Photographs of loved ones taken after their death may seem morbid to modern sensibilities. But in the 1800s, taking a photo of a dead body wasn’t creepy.While in Victorian England, Post-mortem portraiture was part of the mourning process in the late 1800s and early 1900s. High mortality rates for the Victorians also led to the normalisation of post-mortem portraits, as the family might put their deceased in a domestic sense to help them grieve. Victorian life was suffocated with death. Epidemics such as diphtheria, typhus, and cholera scarred the nation, and the bereaved queen made mourning fashionable in 1861.

In an era when photos were expensive and many people had no pictures of themselves when they were alive, post-mortem photography was a way for families to remember their dead loved ones.This was particularly true of children whose mortality rate was much higher than it is now.

A Victorian-era photograph of parents
 posing with their dead daughter
Post-mortem photography began soon after the invention of photography in 1839. In these early days, no one ever posed or cleansed the bodies.
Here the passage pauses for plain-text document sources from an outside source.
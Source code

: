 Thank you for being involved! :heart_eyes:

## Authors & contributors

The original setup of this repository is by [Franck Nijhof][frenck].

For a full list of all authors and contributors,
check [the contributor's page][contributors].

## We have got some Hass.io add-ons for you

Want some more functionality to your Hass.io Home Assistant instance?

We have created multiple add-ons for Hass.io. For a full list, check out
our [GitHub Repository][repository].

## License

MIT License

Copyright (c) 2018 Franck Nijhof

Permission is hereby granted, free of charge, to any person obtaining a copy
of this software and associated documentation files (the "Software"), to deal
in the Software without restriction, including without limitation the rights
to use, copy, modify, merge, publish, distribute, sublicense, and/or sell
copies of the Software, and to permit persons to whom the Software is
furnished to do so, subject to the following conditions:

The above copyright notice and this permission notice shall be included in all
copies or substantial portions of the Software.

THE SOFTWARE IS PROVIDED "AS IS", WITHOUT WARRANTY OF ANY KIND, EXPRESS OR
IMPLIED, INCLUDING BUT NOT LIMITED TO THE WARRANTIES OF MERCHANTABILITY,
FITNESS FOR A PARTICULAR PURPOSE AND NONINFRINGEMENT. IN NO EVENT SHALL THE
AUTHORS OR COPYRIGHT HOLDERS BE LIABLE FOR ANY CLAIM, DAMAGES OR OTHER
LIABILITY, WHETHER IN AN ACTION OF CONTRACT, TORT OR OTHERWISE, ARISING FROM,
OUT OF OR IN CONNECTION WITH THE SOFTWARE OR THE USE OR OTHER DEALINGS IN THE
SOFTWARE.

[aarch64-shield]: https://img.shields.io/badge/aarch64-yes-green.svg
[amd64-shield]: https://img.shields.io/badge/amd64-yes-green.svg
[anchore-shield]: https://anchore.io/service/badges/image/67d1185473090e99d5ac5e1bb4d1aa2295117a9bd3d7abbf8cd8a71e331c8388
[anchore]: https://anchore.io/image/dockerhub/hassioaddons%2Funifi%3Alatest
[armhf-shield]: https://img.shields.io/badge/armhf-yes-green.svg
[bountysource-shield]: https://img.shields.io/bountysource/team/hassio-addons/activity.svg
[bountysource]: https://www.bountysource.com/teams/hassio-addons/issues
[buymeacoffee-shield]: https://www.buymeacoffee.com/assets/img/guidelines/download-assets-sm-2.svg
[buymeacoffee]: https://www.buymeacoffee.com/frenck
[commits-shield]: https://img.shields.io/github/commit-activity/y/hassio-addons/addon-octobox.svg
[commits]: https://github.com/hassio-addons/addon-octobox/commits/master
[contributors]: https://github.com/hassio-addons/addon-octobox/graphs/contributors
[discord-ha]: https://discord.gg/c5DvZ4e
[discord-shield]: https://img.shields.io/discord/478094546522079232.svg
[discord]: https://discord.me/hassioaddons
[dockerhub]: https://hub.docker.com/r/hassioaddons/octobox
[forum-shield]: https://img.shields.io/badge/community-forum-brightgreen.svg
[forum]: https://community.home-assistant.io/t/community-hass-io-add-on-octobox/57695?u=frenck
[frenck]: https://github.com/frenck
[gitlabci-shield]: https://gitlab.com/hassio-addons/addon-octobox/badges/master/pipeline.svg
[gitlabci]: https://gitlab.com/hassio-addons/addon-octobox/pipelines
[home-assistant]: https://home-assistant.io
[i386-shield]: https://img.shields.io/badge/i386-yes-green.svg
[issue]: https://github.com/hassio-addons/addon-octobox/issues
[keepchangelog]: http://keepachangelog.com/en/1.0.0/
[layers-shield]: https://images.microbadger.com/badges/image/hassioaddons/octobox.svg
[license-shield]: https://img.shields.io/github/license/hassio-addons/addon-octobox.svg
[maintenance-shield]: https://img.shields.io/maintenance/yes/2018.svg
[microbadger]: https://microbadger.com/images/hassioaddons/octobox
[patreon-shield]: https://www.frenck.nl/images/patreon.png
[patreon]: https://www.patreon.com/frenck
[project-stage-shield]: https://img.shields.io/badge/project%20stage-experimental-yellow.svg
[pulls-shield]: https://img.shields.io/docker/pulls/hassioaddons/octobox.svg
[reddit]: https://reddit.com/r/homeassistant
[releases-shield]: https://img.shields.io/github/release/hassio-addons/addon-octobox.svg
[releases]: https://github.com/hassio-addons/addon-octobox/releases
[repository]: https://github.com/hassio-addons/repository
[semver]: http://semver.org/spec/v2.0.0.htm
A poorer family could put on a nice dress over the body of a person who died in shabbier clothes before a photographer took a picture, but there was little beautification of the corpse. But around the turn of the century, parents and photographers started to pose their dead children to these pictures around adjusting their clothes, dressing them up, or even opening their eyes also metal stands and other equipment were used to make the dead as though they were alive..

Photography became increasingly popular and affordable in the mid-1800s. The first popular medium of photography, the daguerreotype-a small , highly detailed picture of polished silver-was an expensive luxury, but not nearly as expensive as having drawn a portrait, which had previously been the only way to permanently preserve someone's image. As the number of photographers increased, the cost of daguerreotypes decreased. Less expensive techniques were adopted in the 1850s, such as the use of thin metal , glass or paper rather than silver.

Nineteenth-century photograph
 of a deceased child with flowers
Since people died in their homes rather than in hospitals during this time, photographers made house calls to take these pictures. Families kept the pictures in hard cases that they could put on their mantel or keep in private and also framed and hung on the wall.

The change to morbidity was fueled by developments in medicine and the commercialization of photography in the 1920s. As sickness shifted from a home setting to a hospital setting, death became more public. At the beginning of the 20th century, the practise fell out of fashion as photographs became more common with the arrival of a snapshot. Once snapshot became more common for people of different income levels to have photos taken during their lifetime, there was less need to capture their image in death.